The DipSpace axes do not correlate to any of the Ramachandran angles or to the τ stretching angle; instead, they represent a relative extension, twist and bending of the two peptide planes within the dipeptide unit. Thus, a point in the DipSpace is a summary of the interatomic distances around a given Cα atom. We note that the location of the central Cα atom in a dipeptide unit is particularly important as it may highlight the distortions of the `fixed distances' and discriminate between trans and cis peptides. The higher dimensionality of the DipSpace makes it intrinsically more informative compared with other two-dimensional or one-dimensional geometry descriptors, but a joint use of all available geo­metrical information is certainly the most advantageous.

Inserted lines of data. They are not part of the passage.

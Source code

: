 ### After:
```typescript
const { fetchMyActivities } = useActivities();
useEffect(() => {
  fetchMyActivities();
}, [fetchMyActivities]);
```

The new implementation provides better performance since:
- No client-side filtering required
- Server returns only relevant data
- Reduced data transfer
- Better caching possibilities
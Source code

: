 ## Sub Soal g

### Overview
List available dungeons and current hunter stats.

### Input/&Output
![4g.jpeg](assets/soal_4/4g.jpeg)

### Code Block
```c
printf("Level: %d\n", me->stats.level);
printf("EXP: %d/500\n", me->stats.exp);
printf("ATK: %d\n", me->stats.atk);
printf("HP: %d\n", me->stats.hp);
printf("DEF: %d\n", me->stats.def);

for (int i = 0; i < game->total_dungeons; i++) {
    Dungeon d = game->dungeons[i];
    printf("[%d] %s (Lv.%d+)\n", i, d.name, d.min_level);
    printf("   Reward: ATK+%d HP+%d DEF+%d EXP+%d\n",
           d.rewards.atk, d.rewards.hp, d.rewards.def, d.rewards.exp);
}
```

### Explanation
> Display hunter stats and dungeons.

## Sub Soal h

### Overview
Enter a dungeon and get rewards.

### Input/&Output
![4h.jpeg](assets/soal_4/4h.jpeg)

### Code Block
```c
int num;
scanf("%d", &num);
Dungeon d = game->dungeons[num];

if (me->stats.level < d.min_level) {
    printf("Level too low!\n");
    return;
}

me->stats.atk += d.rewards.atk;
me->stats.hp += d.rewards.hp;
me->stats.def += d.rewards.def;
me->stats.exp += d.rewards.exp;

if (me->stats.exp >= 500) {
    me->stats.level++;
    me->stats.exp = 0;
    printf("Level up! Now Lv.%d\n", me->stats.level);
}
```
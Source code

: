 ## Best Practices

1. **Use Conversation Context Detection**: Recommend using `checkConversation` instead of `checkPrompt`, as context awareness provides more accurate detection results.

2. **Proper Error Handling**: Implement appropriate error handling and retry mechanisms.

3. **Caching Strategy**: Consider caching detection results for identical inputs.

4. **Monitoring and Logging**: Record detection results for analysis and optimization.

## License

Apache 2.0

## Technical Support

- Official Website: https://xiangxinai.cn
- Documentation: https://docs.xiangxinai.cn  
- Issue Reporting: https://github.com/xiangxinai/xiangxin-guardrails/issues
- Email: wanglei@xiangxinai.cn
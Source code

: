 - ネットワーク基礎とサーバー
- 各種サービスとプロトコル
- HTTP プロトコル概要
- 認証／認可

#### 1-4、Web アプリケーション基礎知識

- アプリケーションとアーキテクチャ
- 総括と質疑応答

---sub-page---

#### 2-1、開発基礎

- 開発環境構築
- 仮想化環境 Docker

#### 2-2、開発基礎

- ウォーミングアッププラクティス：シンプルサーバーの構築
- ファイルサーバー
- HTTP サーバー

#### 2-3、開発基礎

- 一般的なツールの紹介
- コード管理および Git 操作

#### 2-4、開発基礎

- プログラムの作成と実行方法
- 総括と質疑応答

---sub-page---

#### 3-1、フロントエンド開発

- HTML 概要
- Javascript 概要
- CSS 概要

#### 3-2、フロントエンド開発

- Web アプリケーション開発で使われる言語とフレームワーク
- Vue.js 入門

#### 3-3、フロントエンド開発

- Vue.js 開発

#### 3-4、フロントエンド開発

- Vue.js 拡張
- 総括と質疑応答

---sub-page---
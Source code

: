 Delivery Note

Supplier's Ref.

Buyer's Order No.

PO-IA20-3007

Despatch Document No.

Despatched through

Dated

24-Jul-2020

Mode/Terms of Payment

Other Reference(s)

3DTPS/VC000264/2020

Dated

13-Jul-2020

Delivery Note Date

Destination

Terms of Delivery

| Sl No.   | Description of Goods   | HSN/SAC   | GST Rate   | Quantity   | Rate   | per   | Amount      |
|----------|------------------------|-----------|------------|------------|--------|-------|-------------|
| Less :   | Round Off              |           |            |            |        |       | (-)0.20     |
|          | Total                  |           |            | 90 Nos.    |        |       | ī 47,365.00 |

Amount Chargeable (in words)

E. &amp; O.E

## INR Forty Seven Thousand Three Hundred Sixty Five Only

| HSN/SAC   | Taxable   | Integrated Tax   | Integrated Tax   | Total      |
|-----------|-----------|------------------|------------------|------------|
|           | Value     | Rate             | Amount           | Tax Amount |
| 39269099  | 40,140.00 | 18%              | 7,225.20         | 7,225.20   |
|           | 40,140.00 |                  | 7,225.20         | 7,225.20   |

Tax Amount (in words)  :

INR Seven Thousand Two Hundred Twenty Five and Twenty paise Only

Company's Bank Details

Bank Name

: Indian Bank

The DipSpace, reflecting the information that is present in the PDB, along with the addition of the noise model, allows the computation of a DipScore for each individual residue and provides a local evaluation of protein backbone conformation. We propose that a residue and its environment may require additional inspection if it has a DipScore percentile around 2.0 or lower, particularly when its stretched main chain is evaluated as a DipScore outlier. Any outlier should be considered appropriately during structure determination or analysis, as it may indicate something incorrect in our understanding, or may point to something new and interesting. A low DipScore value in refined protein models may sometimes reflect a stretched main-chain stereochemistry for reasons of natural functional importance, if this is supported by other experimental evidence, for example its structural conservation in a protein family and/or its fit to the electron density. As one example, we have presented three such residues in the structures of trypsin with systematically low DipScores but allowed Ramachandran angles. The availability of experimental data supporting these residues having an unusual backbone conformation for reasons of their likely functional or structural relevance may be of interest for further research.

The distribution of the individual DipScores within a given protein model can be compared with that of the deposited protein models. This is performed through the third eigen­decomposition (of the moments of DipScore distributions in the selected protein structures) and results in the overall χscore. This provides a measure of the agreement of the overall protein model with the observed overall distributions of conformations and geometries for the models deposited in the PDB, and can be regarded as resembling the concept of the WHAT_CHECK Ramachandran Z-score. In our case, the χscore follows a χ distribution where a sign is included to separate the protein models that are better or worse than the average model deposited in the PDB. It can therefore be used for the detection of protein models with regions of unusual conformations or geometry of trans peptide units. One would generally expect models with a poor Ramachandran plot or WHAT_CHECK Z-score to also display a poor DipSpace χscore, but variations can be observed, as shown by the examples in Supplementary Table S5. Similarly to the local validation of protein backbone, we propose that additional inspection or refinement may be undertaken for a model with a χscore that is too low, as we demonstrate by the bovine trypsin and armadillo acyl-CoA-binding protein examples. We note that the χscore is not very sensitive to random coordinate errors, although purely random errors rarely occur in structure determination. However, even a random additional coordinate error of 0.1 Å should cause the χscore percentile to become zero, indicating that the model is geometrically an outlier.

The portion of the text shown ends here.